Someone in a similar situation used the escrow account on the loan to track the credit available. Set up the loan for the full amount, and put an adjustment of $32000 to the Escrow account at loan origination. Then, as you disburse principal, instead of recording principal disbursements, you can record escrow adjustments (using negative numbers) to take the funds from the escrow account. Using adjustments, you’ll still see the transactions on the settings tab, just in the adjustment section. You can click “Escrow Account” to see their available credit balance. Meanwhile, the interest is accumulating on the full loan amount, and you still get per-diem interest on the loan at payoff and if the initial period isn’t exactly one month.
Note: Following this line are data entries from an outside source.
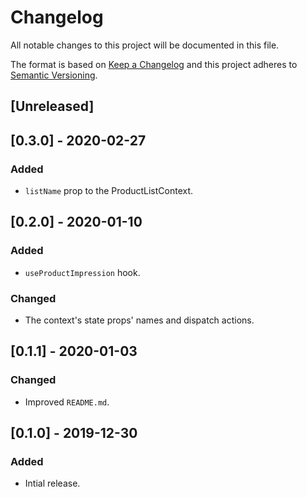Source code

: # Changelog

All notable changes to this project will be documented in this file.

The format is based on [Keep a Changelog](http://keepachangelog.com/en/1.0.0/)
and this project adheres to [Semantic Versioning](http://semver.org/spec/v2.0.0.html).

## [Unreleased]

## [0.3.0] - 2020-02-27
### Added
- `listName` prop to the ProductListContext.

## [0.2.0] - 2020-01-10
### Added
- `useProductImpression` hook.

### Changed
-  The context's state props' names and dispatch actions.

## [0.1.1] - 2020-01-03
### Changed
- Improved `README.md`.

## [0.1.0] - 2019-12-30
### Added
- Intial release.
A third option is to set up the loan for the initial disbursal only, and then when you fund the remainder, record the principal disbursal to the date of origination. You might put the actual date disbursed in the description field. Depending on how you handle your books, having a retroactive principal disbursal might cause a headache. When the additional funds are disbursed on the origination date, Moneylender will recalculate the loan from inception, so you’ll end up with interest on the whole amount right from the beginning. If you edit the Loan Settings after creating the loan, you can set the Credit Limit to the full amount, and Moneylender can tell you the available credit (how much principal is still scheduled to be disbursed) as you disburse out that last $32k.
Depending on how you think the loan will go, these are three ways that handle it, each with their own strengths. The Escrow account option is probably the most robust.